Coixet wrongfoots us at the outset, opening not on Nat but with vérité-style interview footage of a Sudanese refugee, recounting her arduous journey to Europe with plainly harrowed but unflinching candor. We come to understand this is one of many testimonies that Nat, a freelance translator, handled in her previous job, and return to it at repeated intervals in the film. This framing risks putting Nat’s very different experiences of abuse in dismissive perspective, but instead gradually makes sense of her decision to pack up her previous urban life and move to a forbidding country settlement in Spain’s northern Aínsa-Sobrarbe region.

As rural escapes go, it’s not an idyllic one: The village is gray and unphotogenic, surrounded by an impressive but austere landscape of rock and scrub, all under perennially overcast skies. The small house she rents is in a barely habitable state of disrepair, its leaking roof and crumbling walls shrugged off by a landlord (Luis Bermejo) whose sexist surliness increasingly edges into the psychotic. He’s the most outwardly hostile member of a prickly community that regards her with near-uniform suspicion. At first only her neighbor Piter (Hugo Silva), a self-styled stained-glass artist, makes friendly overtures, but always with a guilt-tripping pushiness that’s a severe red flag.

Taking a more quietly direct approach is Andreas (Hovik Keuchkerian), a bearish, taciturn handyman of indeterminate origin whom the locals dub “the German” — and it’s perhaps this shared marginalized status that emboldens him to knock on Nat’s door one evening and ask her to sleep with him, in exchange for free home repairs. Utterly bemused, she refuses, only to show up at his place the next day with a changed mind: Coixet and co-scripter Laura Ferrero write this startling transaction with few words, the terms of the arrangement underlined in the actors’ complicit expressions and contrasting body language.

Yet what begins as one-time deal soon escalates, by dint of mutual loneliness if no great personal compatibility, into a heated carnal affair that shifts Nat’s already fragile social position in the village — and on which our hitherto self-contained protagonist grows alarmingly dependent. It’s an improbable turn of events on paper, but one the actors make convincing, both projecting a nervy reticence that somehow sparks into passive-aggressive chemistry. Calm but never quite peaceful, with a latent violence in his placid gaze, Keuchkerian is a riveting foil, but this is Costa’s film, driven by her watchful curiosity and straight-backed air of determination. Her Nat is vulnerable, protective of her internal wounds, but with a glimmer of wry humor that wards off the film’s potential dourness.
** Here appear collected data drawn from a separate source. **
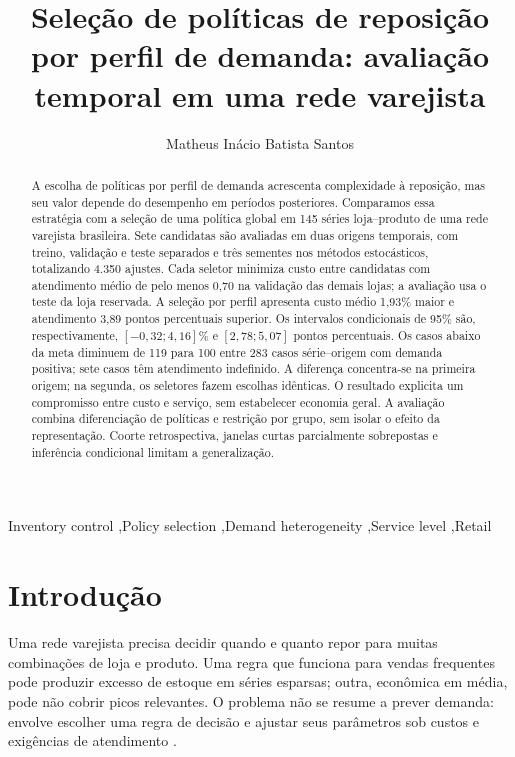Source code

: \documentclass[preprint,12pt]{elsarticle}
\begin{document}
\begin{frontmatter}
\title{Seleção de políticas de reposição por perfil de demanda: avaliação temporal em uma rede varejista}
\author[ufal]{Matheus Inácio Batista Santos}
\begin{abstract}
A escolha de políticas por perfil de demanda acrescenta complexidade à reposição, mas seu valor depende do desempenho em períodos posteriores. Comparamos essa estratégia com a seleção de uma política global em 145 séries loja--produto de uma rede varejista brasileira. Sete candidatas são avaliadas em duas origens temporais, com treino, validação e teste separados e três sementes nos métodos estocásticos, totalizando 4.350 ajustes. Cada seletor minimiza custo entre candidatas com atendimento médio de pelo menos 0,70 na validação das demais lojas; a avaliação usa o teste da loja reservada. A seleção por perfil apresenta custo médio 1,93\% maior e atendimento 3,89 pontos percentuais superior. Os intervalos condicionais de 95\% são, respectivamente, $[-0{,}32;4{,}16]\%$ e $[2{,}78;5{,}07]$ pontos percentuais. Os casos abaixo da meta diminuem de 119 para 100 entre 283 casos série--origem com demanda positiva; sete casos têm atendimento indefinido. A diferença concentra-se na primeira origem; na segunda, os seletores fazem escolhas idênticas. O resultado explicita um compromisso entre custo e serviço, sem estabelecer economia geral. A avaliação combina diferenciação de políticas e restrição por grupo, sem isolar o efeito da representação. Coorte retrospectiva, janelas curtas parcialmente sobrepostas e inferência condicional limitam a generalização.
\end{abstract}
\begin{keyword}
Inventory control \sep Policy selection \sep Demand heterogeneity \sep Service level \sep Retail
\end{keyword}
\end{frontmatter}

\section{Introdução}
Uma rede varejista precisa decidir quando e quanto repor para muitas combinações de loja e produto. Uma regra que funciona para vendas frequentes pode produzir excesso de estoque em séries esparsas; outra, econômica em média, pode não cobrir picos relevantes. O problema não se resume a prever demanda: envolve escolher uma regra de decisão e ajustar seus parâmetros sob custos e exigências de atendimento \cite{Axsater2006InventoryControl}.
\end{document}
Costa’s performance has enough visibly restless energy, twitching beneath her well-behaved facade, that a climactic burst into wild, free-form dance feels a little over-determined — a cinematic flourish that supersedes the character’s sharply drawn instincts. But it’s a forgivably expressive curlicue in a film otherwise shorn of its director’s most whimsical impulses, told with rigor and penetrating human interest, its simple title belying a panoply of nuances behind the idea of love — of self and others — and how it nourishes or destroys us.